There are however differences in technique between our case and Dashkoff et al.’s case which are worth discussing. Dashkoff et al., describe an interesting technique in which they snared the proximal end of the stent to create a cone after which they pulled the stent into the (Inferior vena cava) IVC passing through the right heart valve complex and then trapping the stent in a contralateral 16F sheath. This technique was effective however, the concern with retracting the exposed stent is always the potential to damage the valvular complexes. In contrast, our technique successfully sheathed the stent in the pulmonary artery and removed the sheath through the coaxially placed 16F sheath by so doing eliminating the risk of injuring the pulmonary and tricuspid valve complex. Unlike Dashkoff et al., we were able to retrieve the stent with a single percutaneous access. Finally, we demonstrate that the viabahn can be safely retrieved endovascularly from the segmental pulmonary artery versus the lobar artery described by Dashkoff et al.

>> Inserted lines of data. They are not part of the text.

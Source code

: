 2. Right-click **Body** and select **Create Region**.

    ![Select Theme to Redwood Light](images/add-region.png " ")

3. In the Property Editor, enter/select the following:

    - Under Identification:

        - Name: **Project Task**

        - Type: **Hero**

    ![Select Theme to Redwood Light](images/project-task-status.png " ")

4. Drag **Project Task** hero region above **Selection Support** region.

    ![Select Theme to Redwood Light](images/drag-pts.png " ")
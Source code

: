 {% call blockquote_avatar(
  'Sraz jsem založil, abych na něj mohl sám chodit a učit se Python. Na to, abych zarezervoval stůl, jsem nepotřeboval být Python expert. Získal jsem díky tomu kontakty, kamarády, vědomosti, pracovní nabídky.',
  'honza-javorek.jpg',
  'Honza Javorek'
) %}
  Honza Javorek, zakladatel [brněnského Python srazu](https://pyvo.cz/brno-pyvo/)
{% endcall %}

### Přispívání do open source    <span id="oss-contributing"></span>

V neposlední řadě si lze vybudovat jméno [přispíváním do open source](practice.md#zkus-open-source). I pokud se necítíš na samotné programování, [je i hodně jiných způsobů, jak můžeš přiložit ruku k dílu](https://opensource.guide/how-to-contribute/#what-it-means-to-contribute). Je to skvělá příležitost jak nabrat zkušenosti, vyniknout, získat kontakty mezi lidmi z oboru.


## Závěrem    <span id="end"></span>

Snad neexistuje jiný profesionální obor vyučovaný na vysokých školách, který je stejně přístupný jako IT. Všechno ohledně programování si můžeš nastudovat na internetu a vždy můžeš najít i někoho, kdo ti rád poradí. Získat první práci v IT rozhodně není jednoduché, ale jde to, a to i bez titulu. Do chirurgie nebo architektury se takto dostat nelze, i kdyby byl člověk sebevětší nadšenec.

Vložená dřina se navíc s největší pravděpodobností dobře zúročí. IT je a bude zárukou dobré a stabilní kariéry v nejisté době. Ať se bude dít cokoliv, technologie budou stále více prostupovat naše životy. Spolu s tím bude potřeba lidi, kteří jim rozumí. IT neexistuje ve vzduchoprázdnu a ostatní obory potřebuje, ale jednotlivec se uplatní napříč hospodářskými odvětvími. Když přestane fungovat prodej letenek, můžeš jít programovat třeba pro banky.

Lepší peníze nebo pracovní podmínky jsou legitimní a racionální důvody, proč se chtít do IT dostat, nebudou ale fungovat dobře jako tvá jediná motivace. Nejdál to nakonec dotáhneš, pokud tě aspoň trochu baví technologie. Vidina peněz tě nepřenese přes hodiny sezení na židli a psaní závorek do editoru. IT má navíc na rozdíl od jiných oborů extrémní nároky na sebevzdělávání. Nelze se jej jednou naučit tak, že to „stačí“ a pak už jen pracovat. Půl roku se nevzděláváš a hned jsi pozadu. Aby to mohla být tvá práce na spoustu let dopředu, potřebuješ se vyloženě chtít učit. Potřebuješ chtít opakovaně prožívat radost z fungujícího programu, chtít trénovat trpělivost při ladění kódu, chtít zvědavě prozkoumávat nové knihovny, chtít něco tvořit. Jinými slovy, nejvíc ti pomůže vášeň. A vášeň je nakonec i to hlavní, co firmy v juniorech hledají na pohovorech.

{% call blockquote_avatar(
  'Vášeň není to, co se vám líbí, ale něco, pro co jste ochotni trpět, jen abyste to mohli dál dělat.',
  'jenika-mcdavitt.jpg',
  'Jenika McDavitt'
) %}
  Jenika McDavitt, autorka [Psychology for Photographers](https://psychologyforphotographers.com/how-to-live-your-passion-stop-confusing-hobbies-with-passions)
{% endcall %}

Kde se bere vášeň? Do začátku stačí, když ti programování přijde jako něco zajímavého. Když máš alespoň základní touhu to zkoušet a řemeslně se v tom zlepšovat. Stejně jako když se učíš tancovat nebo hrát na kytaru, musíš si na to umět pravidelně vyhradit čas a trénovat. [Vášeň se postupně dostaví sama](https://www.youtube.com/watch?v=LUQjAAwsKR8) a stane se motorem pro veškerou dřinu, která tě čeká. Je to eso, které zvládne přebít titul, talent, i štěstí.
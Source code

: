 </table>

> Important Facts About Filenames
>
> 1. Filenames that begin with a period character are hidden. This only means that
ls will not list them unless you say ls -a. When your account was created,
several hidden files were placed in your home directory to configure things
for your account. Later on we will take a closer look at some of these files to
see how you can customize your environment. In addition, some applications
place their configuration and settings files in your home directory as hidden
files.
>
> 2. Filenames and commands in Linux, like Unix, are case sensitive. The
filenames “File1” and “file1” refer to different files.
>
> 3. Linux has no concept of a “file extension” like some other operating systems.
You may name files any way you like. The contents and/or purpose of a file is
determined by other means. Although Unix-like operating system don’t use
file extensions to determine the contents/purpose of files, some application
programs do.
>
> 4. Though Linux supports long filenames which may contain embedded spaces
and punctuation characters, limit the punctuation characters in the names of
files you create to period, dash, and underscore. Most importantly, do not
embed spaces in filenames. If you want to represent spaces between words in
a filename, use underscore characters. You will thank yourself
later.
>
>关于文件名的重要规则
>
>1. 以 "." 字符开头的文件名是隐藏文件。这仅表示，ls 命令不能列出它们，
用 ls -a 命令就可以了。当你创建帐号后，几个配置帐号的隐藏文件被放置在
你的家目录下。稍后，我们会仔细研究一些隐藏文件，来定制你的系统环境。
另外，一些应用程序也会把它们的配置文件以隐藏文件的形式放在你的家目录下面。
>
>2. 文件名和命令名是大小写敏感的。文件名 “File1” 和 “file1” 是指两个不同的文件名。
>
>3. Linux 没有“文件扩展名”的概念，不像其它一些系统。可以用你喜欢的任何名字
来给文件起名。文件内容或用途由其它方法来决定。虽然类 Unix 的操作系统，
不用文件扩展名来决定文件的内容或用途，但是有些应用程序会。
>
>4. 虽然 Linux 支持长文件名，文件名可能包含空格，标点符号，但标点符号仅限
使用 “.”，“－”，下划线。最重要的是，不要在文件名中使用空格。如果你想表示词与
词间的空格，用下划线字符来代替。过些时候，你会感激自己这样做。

Our technique could potentially cause injury to the pulmonary artery but well synchronized sheath advancement and retraction of the snared stent under fluoroscopy guidance allows the operator to have a tactile and visual feedback of the situation thereby reducing the risk of vessel injury.

Other techniques that have been described previously with retrieval of bare metal stents in the pulmonary artery could have been used (Saeed et al., 1993; Ashar et al., 2002) in particular the balloon trapment technique and retraction of the complex/system has been widely described. The author opted against those techniques due to concerns over potential valvular complex injury (Slonim et al., 1999). Use of forceps to retract and reposition the stent has been described previously (Slonim et al., 1999; Berder et al., 1993) but was also decided against due to the probable high risk for pulmonary artery injury.

With the growing wealth of published data about the usefulness of the Viabahn stent grafts in dialysis access (Yevzlin & Asif, 2009) we are likely to see an increased utilization of these stent grafts in dialysis interventions and probably an increase in cases of migrated/mispositioned Viabahn stents, with some indeed reaching the pulmonary arteries. This case and that presented by Dashkoff et al., demonstrate Viabahn stents can be safely retrieved from the pulmonary arteries with relative ease. The cases will probably increase the confidence of some interventionalists to attempt percutaneous retrieval of Viabahn stents if they migrate to the pulmonary tree in appropriate clinical situations.

Conclusion

This case report demonstrates that Viabahn stent grafts can be safely retrieved from the pulmonary arterial system, particularly the segmental artery, using this endovascular technique that will significantly reduce the risk of damage to the cardiac valve complex therefore avoiding potential complex surgery.